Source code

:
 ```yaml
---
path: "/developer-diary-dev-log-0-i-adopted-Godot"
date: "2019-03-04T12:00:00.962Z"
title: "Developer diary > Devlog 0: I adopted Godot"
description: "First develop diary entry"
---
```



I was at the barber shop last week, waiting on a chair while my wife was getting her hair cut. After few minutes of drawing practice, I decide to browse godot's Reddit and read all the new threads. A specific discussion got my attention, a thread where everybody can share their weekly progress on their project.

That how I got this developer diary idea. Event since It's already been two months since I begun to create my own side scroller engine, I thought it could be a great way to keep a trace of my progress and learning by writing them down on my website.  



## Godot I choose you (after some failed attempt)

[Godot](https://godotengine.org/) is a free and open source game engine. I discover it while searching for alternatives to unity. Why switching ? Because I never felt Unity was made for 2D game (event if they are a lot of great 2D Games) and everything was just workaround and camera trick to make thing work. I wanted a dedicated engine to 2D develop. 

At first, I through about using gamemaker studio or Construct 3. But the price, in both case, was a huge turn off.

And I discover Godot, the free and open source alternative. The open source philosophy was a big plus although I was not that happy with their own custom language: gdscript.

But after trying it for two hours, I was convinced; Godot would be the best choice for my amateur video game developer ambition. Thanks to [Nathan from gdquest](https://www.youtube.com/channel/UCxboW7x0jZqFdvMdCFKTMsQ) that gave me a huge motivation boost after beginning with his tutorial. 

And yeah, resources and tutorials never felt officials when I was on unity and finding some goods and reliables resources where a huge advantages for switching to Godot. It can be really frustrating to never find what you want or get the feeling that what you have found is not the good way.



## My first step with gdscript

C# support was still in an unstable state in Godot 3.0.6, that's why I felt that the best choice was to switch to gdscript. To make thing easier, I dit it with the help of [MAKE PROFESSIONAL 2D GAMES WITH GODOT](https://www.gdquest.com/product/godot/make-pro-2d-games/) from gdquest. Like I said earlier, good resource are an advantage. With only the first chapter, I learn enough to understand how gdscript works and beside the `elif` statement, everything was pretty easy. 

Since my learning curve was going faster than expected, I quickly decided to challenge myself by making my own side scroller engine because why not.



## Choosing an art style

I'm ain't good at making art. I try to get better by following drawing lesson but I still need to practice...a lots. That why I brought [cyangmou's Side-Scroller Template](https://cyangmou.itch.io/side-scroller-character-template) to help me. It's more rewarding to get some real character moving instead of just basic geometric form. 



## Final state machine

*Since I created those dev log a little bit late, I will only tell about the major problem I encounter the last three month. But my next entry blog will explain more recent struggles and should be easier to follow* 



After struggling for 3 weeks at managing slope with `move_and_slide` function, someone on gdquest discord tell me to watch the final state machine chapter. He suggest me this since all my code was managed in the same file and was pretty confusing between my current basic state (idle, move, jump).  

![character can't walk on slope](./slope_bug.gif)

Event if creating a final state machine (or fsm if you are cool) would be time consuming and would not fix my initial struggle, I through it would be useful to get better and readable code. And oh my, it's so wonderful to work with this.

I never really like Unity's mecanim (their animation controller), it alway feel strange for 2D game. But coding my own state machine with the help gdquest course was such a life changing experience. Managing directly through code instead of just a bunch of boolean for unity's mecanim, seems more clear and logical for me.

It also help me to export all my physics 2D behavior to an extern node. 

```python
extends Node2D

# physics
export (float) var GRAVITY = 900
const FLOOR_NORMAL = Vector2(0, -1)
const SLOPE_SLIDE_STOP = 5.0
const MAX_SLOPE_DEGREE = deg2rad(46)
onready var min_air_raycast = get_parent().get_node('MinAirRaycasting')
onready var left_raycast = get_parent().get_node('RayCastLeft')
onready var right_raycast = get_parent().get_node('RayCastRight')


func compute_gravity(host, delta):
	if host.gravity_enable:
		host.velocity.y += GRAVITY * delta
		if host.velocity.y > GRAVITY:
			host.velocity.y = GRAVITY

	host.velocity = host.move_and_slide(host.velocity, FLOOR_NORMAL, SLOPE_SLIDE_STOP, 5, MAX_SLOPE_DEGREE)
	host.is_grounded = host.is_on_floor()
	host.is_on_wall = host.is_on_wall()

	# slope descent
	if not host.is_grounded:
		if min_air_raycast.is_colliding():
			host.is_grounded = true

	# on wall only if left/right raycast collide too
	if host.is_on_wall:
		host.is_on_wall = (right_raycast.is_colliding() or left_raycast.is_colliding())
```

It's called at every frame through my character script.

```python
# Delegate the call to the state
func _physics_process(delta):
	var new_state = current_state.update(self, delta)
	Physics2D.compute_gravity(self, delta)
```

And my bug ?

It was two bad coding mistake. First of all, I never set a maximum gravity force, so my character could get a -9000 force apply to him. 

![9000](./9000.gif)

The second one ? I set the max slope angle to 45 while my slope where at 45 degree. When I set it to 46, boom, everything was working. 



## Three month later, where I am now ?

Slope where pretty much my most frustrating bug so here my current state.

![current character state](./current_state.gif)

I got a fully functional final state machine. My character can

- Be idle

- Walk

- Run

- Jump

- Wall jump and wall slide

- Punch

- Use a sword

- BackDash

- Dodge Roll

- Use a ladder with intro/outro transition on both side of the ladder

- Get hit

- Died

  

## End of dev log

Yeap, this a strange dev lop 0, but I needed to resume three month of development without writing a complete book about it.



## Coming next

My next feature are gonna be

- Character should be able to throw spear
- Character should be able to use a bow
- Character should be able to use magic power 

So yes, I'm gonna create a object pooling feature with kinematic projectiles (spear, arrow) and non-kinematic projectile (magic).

==========

• Required work
A single number is the whole answer: the tally of lines in the entries that hold "their".

• Solution to the problem
3